» Problem to solve
Pictures aside, output each record exactly.

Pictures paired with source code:

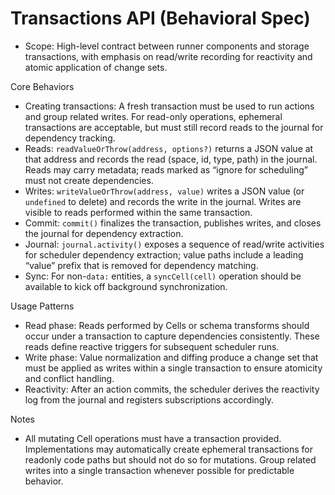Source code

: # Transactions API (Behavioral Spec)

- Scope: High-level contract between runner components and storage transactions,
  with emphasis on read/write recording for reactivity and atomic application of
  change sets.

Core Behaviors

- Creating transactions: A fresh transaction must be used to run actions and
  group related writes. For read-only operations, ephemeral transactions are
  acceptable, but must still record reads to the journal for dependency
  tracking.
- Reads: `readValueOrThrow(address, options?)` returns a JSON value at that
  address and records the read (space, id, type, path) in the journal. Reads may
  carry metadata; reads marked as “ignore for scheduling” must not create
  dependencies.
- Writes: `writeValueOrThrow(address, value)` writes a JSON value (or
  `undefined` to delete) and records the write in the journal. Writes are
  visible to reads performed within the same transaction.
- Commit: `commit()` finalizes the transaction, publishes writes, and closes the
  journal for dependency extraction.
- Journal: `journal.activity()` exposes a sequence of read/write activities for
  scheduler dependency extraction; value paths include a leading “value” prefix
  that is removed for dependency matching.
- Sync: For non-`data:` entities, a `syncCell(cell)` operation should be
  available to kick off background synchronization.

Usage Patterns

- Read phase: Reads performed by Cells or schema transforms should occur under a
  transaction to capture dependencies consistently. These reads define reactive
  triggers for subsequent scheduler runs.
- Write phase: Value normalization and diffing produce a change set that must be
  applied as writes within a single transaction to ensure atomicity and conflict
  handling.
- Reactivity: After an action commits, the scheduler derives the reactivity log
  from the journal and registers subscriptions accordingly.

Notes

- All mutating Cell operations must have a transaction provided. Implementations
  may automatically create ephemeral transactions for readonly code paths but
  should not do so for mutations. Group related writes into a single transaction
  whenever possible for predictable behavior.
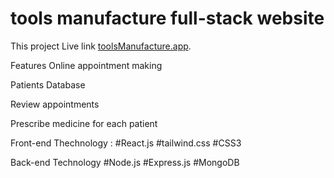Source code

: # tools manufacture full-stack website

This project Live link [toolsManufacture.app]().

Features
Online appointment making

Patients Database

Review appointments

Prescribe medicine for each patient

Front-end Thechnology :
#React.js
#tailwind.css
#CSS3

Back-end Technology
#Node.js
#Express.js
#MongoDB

» Solution for this problem
Source code

: # Transactions API (Behavioral Spec)

- Scope: High-level contract between runner components and storage transactions,
  with emphasis on read/write recording for reactivity and atomic application of
  change sets.

Core Behaviors

- Creating transactions: A fresh transaction must be used to run actions and
  group related writes. For read-only operations, ephemeral transactions are
  acceptable, but must still record reads to the journal for dependency
  tracking.
- Reads: `readValueOrThrow(address, options?)` returns a JSON value at that
  address and records the read (space, id, type, path) in the journal. Reads may
  carry metadata; reads marked as “ignore for scheduling” must not create
  dependencies.
- Writes: `writeValueOrThrow(address, value)` writes a JSON value (or
  `undefined` to delete) and records the write in the journal. Writes are
  visible to reads performed within the same transaction.
- Commit: `commit()` finalizes the transaction, publishes writes, and closes the
  journal for dependency extraction.
- Journal: `journal.activity()` exposes a sequence of read/write activities for
  scheduler dependency extraction; value paths include a leading “value” prefix
  that is removed for dependency matching.
- Sync: For non-`data:` entities, a `syncCell(cell)` operation should be
  available to kick off background synchronization.

Usage Patterns

- Read phase: Reads performed by Cells or schema transforms should occur under a
  transaction to capture dependencies consistently. These reads define reactive
  triggers for subsequent scheduler runs.
- Write phase: Value normalization and diffing produce a change set that must be
  applied as writes within a single transaction to ensure atomicity and conflict
  handling.
- Reactivity: After an action commits, the scheduler derives the reactivity log
  from the journal and registers subscriptions accordingly.

Notes

- All mutating Cell operations must have a transaction provided. Implementations
  may automatically create ephemeral transactions for readonly code paths but
  should not do so for mutations. Group related writes into a single transaction
  whenever possible for predictable behavior.
Source code

: # tools manufacture full-stack website

This project Live link [toolsManufacture.app]().

Features
Online appointment making

Patients Database

Review appointments

Prescribe medicine for each patient

Front-end Thechnology :
#React.js
#tailwind.css
#CSS3

Back-end Technology
#Node.js
#Express.js
#MongoDB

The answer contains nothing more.